* **Your instructions**
For each line of the data below that holds "nupkg", copy the line.
*** Opening Record set ***
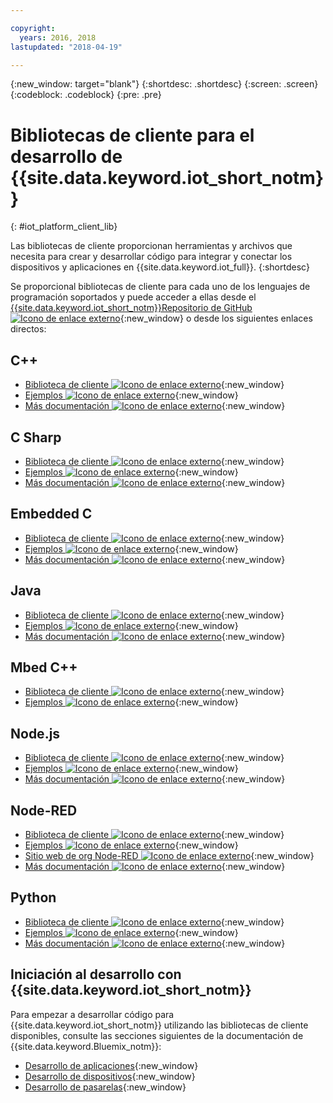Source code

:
 ```yaml
---

copyright:
  years: 2016, 2018
lastupdated: "2018-04-19"

---
```


{:new_window: target="blank"}
{:shortdesc: .shortdesc}
{:screen: .screen}
{:codeblock: .codeblock}
{:pre: .pre}

# Bibliotecas de cliente para el desarrollo de {{site.data.keyword.iot_short_notm}}
{: #iot_platform_client_lib}

Las bibliotecas de cliente proporcionan herramientas y archivos que necesita para crear y desarrollar código para integrar y conectar los dispositivos y aplicaciones en {{site.data.keyword.iot_full}}.
{:shortdesc}

Se proporcional bibliotecas de cliente para cada uno de los lenguajes de programación soportados y puede acceder a ellas desde el [{{site.data.keyword.iot_short_notm}}Repositorio de GitHub ![Icono de enlace externo](../../icons/launch-glyph.svg "Icono de enlace externo")](https://github.com/ibm-watson-iot){:new_window} o desde los siguientes enlaces directos:

## C++

- [Biblioteca de cliente ![Icono de enlace externo](../../icons/launch-glyph.svg "Icono de enlace externo")](https://github.com/ibm-watson-iot/iot-cpp){:new_window}
- [Ejemplos ![Icono de enlace externo](../../icons/launch-glyph.svg "Icono de enlace externo")](https://github.com/ibm-watson-iot/iot-cpp/tree/master/samples){:new_window}
- [Más documentación ![Icono de enlace externo](../../icons/launch-glyph.svg "Icono de enlace externo")](https://github.com/ibm-watson-iot/iot-cpp/blob/master/README.md){:new_window}

## C Sharp
- [Biblioteca de cliente ![Icono de enlace externo](../../icons/launch-glyph.svg "Icono de enlace externo")](https://github.com/ibm-watson-iot/iot-csharp){:new_window}
- [Ejemplos ![Icono de enlace externo](../../icons/launch-glyph.svg "Icono de enlace externo")](https://github.com/ibm-watson-iot/iot-csharp/tree/master/sample){:new_window}
- [Más documentación ![Icono de enlace externo](../../icons/launch-glyph.svg "Icono de enlace externo")](https://github.com/ibm-watson-iot/iot-csharp/blob/master/README.md){:new_window}

## Embedded C

- [Biblioteca de cliente ![Icono de enlace externo](../../icons/launch-glyph.svg "Icono de enlace externo")](https://github.com/ibm-watson-iot/iot-embeddedc){:new_window}
- [Ejemplos ![Icono de enlace externo](../../icons/launch-glyph.svg "Icono de enlace externo")](https://github.com/ibm-watson-iot/iot-embeddedc/tree/master/samples){:new_window}
- [Más documentación ![Icono de enlace externo](../../icons/launch-glyph.svg "Icono de enlace externo")](https://github.com/ibm-watson-iot/iot-embeddedc/blob/master/README.md){:new_window}


## Java
- [Biblioteca de cliente ![Icono de enlace externo](../../icons/launch-glyph.svg "Icono de enlace externo")](https://github.com/ibm-watson-iot/iot-java){:new_window}
- [Ejemplos ![Icono de enlace externo](../../icons/launch-glyph.svg "Icono de enlace externo")](https://github.com/ibm-watson-iot/iot-java#samples){:new_window}
- [Más documentación ![Icono de enlace externo](../../icons/launch-glyph.svg "Icono de enlace externo")](https://github.com/ibm-watson-iot/iot-java/blob/master/README.md){:new_window}

## Mbed C++

- [Biblioteca de cliente ![Icono de enlace externo](../../icons/launch-glyph.svg "Icono de enlace externo")](https://os.mbed.com/teams/IBM_IoT/code/IBMIoTF/){:new_window}
- [Ejemplos ![Icono de enlace externo](../../icons/launch-glyph.svg "Icono de enlace externo")](https://os.mbed.com/teams/IBM_IoT/code/IBMIoTClientLibrarySample/){:new_window}

## Node.js
- [Biblioteca de cliente ![Icono de enlace externo](../../icons/launch-glyph.svg "Icono de enlace externo")](https://github.com/ibm-watson-iot/iot-nodejs){:new_window}
- [Ejemplos ![Icono de enlace externo](../../icons/launch-glyph.svg "Icono de enlace externo")](https://github.com/ibm-watson-iot/iot-nodejs/tree/master/samples){:new_window}
- [Más documentación ![Icono de enlace externo](../../icons/launch-glyph.svg "Icono de enlace externo")](https://github.com/ibm-watson-iot/iot-nodejs/blob/master/README.md){:new_window}

## Node-RED
- [Biblioteca de cliente ![Icono de enlace externo](../../icons/launch-glyph.svg "Icono de enlace externo")](https://github.com/ibm-watson-iot/iot-nodered){:new_window}
- [Ejemplos ![Icono de enlace externo](../../icons/launch-glyph.svg "Icono de enlace externo")](https://github.com/ibm-watson-iot/iot-nodered/tree/master/samples/rpi){:new_window}
- [Sitio web de org Node-RED ![Icono de enlace externo](../../icons/launch-glyph.svg "Icono de enlace externo")](http://nodered.org/){:new_window}
- [Más documentación ![Icono de enlace externo](../../icons/launch-glyph.svg "Icono de enlace externo")](https://github.com/ibm-watson-iot/iot-nodered/blob/master/README.md){:new_window}

## Python
- [Biblioteca de cliente ![Icono de enlace externo](../../icons/launch-glyph.svg "Icono de enlace externo")](https://github.com/ibm-watson-iot/iot-python){:new_window}
- [Ejemplos ![Icono de enlace externo](../../icons/launch-glyph.svg "Icono de enlace externo")](https://github.com/ibm-watson-iot/iot-python/tree/master/samples){:new_window}
- [Más documentación ![Icono de enlace externo](../../icons/launch-glyph.svg "Icono de enlace externo")](https://github.com/ibm-watson-iot/iot-python/blob/master/README.rst){:new_window}

## Iniciación al desarrollo con {{site.data.keyword.iot_short_notm}}

Para empezar a desarrollar código para {{site.data.keyword.iot_short_notm}} utilizando las bibliotecas de cliente disponibles, consulte las secciones siguientes de la documentación de {{site.data.keyword.Bluemix_notm}}:

- [Desarrollo de aplicaciones](applications/api.html){:new_window}
- [Desarrollo de dispositivos](devices/api.html){:new_window}
- [Desarrollo de pasarelas](gateways/mqtt.html){:new_window}
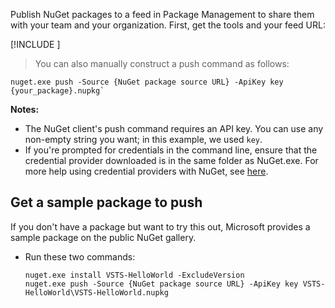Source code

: Publish NuGet packages to a feed in Package Management to share them with your team and your organization.
First, get the tools and your feed URL:

[!INCLUDE [](nuget-publish-endpoint.md)]

   >You can also manually construct a push command as follows:  

   ```Command
   nuget.exe push -Source {NuGet package source URL} -ApiKey key {your_package}.nupkg`
   ```

**Notes:**

* The NuGet client's push command requires an API key. You can use any non-empty string you want; in this example, we used `key`.
* If you're prompted for credentials in the command line, ensure that the credential provider downloaded is in the same folder as NuGet.exe.  For more help using credential providers with NuGet, see [here](https://docs.microsoft.com/en-us/nuget/api/nuget-exe-credential-providers).

## Get a sample package to push

If you don't have a package but want to try this out, Microsoft provides a sample package on the public NuGet gallery.

* Run these two commands:

   ```Command
   nuget.exe install VSTS-HelloWorld -ExcludeVersion
   nuget.exe push -Source {NuGet package source URL} -ApiKey key VSTS-HelloWorld\VSTS-HelloWorld.nupkg
   ```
*** Closing Record set ***
* **Final answer**
   nuget.exe push -Source {NuGet package source URL} -ApiKey key {your_package}.nupkg`
   nuget.exe push -Source {NuGet package source URL} -ApiKey key VSTS-HelloWorld\VSTS-HelloWorld.nupkg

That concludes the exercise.